The Compensation Committee believes that executive compensation should reward sustained earnings and long-term value created for stockholders and reflect the business strategies and long-range plans of the Company. The guiding principles affecting executive compensation are to: (1) attract and retain key high caliber executives; (2) provide levels of compensation competitive with those offered by the Company’s competitors and (3) motivate executives to enhance earnings and long-term stockholder value by linking stock performance on a total returns basis with long-term incentive compensation.
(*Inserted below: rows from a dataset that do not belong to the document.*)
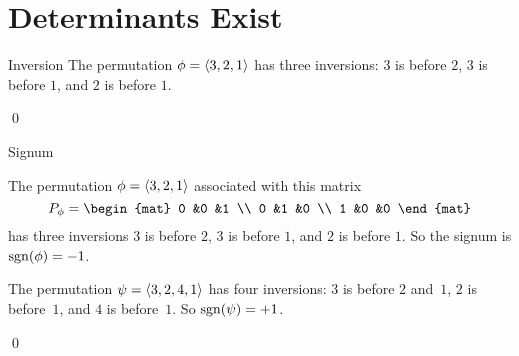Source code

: \documentclass[10pt,t,serif,professionalfont]{beamer}
\begin{document}
\section{Determinants Exist}
\begin{frame}{Inversion}
\df[df:Inversion]
\pause
\ex The permutation $\phi=\langle3,2,1\rangle$ has three inversions:
$3$ is before $2$, $3$ is before $1$, and 
$2$ is before $1$.
\end{frame}




\begin{frame}
\lm[le:SwapsChangeSgn]

\pause
\pf
{}
\end{frame}
\begin{frame}
\end{frame}
\begin{frame}
\qed
\end{frame}




\begin{frame}{Signum}
\df[df:Signum]

\pause
\ex The permutation
$\phi=\langle3,2,1\rangle$
associated with this matrix 
\begin{equation*}
  P_{\phi}=
  \begin{mat}
    0 &0 &1 \\
    0 &1 &0 \\
    1 &0 &0
  \end{mat}
\end{equation*}
has three inversions
$3$ is before $2$, $3$ is before $1$, and 
$2$ is before $1$.
So the signum is $\operatorname{sgn}(\phi)=-1$.

\pause
\ex
The permutation $\psi=\langle3,2,4,1\rangle$
has four inversions: $3$ is before $2$ and~$1$,
$2$ is before~$1$, and $4$ is before~$1$.
So $\operatorname{sgn}(\psi)=+1$.
\end{frame}




\begin{frame}

\pause
\pf
{}
\qed
\end{frame}
\end{document}
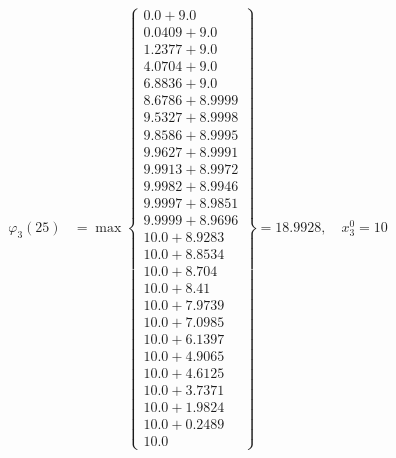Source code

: \documentclass{article}
\begin{document}
\begin{align*}
  
  
  
\varphi_{3}(25) &= \max \left\{ \begin{array}{c}
0.0 + 9.0 \\
 0.0409 + 9.0 \\
 1.2377 + 9.0 \\
 4.0704 + 9.0 \\
 6.8836 + 9.0 \\
 8.6786 + 8.9999 \\
 9.5327 + 8.9998 \\
 9.8586 + 8.9995 \\
 9.9627 + 8.9991 \\
 9.9913 + 8.9972 \\
 9.9982 + 8.9946 \\
 9.9997 + 8.9851 \\
 9.9999 + 8.9696 \\
 10.0 + 8.9283 \\
 10.0 + 8.8534 \\
 10.0 + 8.704 \\
 10.0 + 8.41 \\
 10.0 + 7.9739 \\
 10.0 + 7.0985 \\
 10.0 + 6.1397 \\
 10.0 + 4.9065 \\
 10.0 + 4.6125 \\
 10.0 + 3.7371 \\
 10.0 + 1.9824 \\
 10.0 + 0.2489 \\
 10.0
\end{array} \right\}=18.9928,\quad x_{3}^0=10\\
  
  
  

\end{align*}
\end{document}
The Company’s executive compensation philosophy is to set base salary at a conservative market rate and then to provide performance-based variable compensation which allows total compensation to fluctuate according to the Company’s earnings as well as the value received by its stockholders. Targeted levels of executive compensation are set at levels consistent with others in the Company’s industry, determined after comparison, with such compensation increasingly weighted towards programs contingent upon the Company’s level of annual and long-term performance.
The compensation of each executive officer or key employee is comprised of up to three principal components: base salary, bonus and any stock options or awards granted pursuant to the 2000 Stock Incentive Plan. Base salary and bonus are determined by the individual’s employment agreement or executive management and are reviewed at least annually by the Compensation Committee. See “Executive Compensation” for a description of the allocation of base salary and bonus. No executive officers or key employees received an annual bonus based on certain objective performance criteria of the Company for the fiscal year ended June 30, 2002. The Compensation Committee believes that the total compensation package of the executive officers should be linked to certain objective performance criteria of the Company and to the total return of the Company’s stock, both on an absolute basis and relative to similar companies. The Company uses stock options to align the long-range interests of its executives with the interests of stockholders. The amount of stock options that may be granted to each such individual is determined by taking into consideration his position with the Company, overall individual performance, the Company’s performance and an estimate of the long-term value of the award considering current base salary and any cash bonus awarded.
The Compensation Committee applies the foregoing principles and policies in examining the compensation of Raymond C. Musci, the Company’s Chief Executive Officer. The Compensation Committee believes that Mr. Musci, as Chief Executive Officer, significantly and directly influences the Company’s overall performance. Pursuant to his amended employment agreement with the Company, the Chief Executive Officer’s compensation for the fiscal year ended June 30, 2002 consisted of a base salary of $225,000.
Section 162(m) was added to the Code as part of the Omnibus Budget Reconciliation Act of 1993. Section 162(m) limits the deduction for compensation paid to the Chief Executive Officer and the other Named Executive Officers to the extent that compensation of a particular executive exceeds $1,000,000, unless such compensation was based upon performance goals determined by a compensation committee consisting solely of two or more outside directors, the material terms of which are approved by a majority vote of the stockholders prior to the payment of such remuneration, or paid pursuant to a binding contract that was in effect on February 17, 1993. While the tax impact of any compensation arrangement is one factor to be considered, such impact is evaluated in light of the Compensation Committee’s overall compensation philosophy. The Compensation Committee intends to establish executive compensation programs that will maximize the Company’s tax deduction if the Compensation Committee determines that such actions are consistent with its philosophy and in the best interests of the Company and its stockholders. However, from time to time, the Compensation Committee may award compensation that is not fully deductible if the Compensation Committee determines that such award is consistent with its philosophy and in the best interest of the Company and its stockholders.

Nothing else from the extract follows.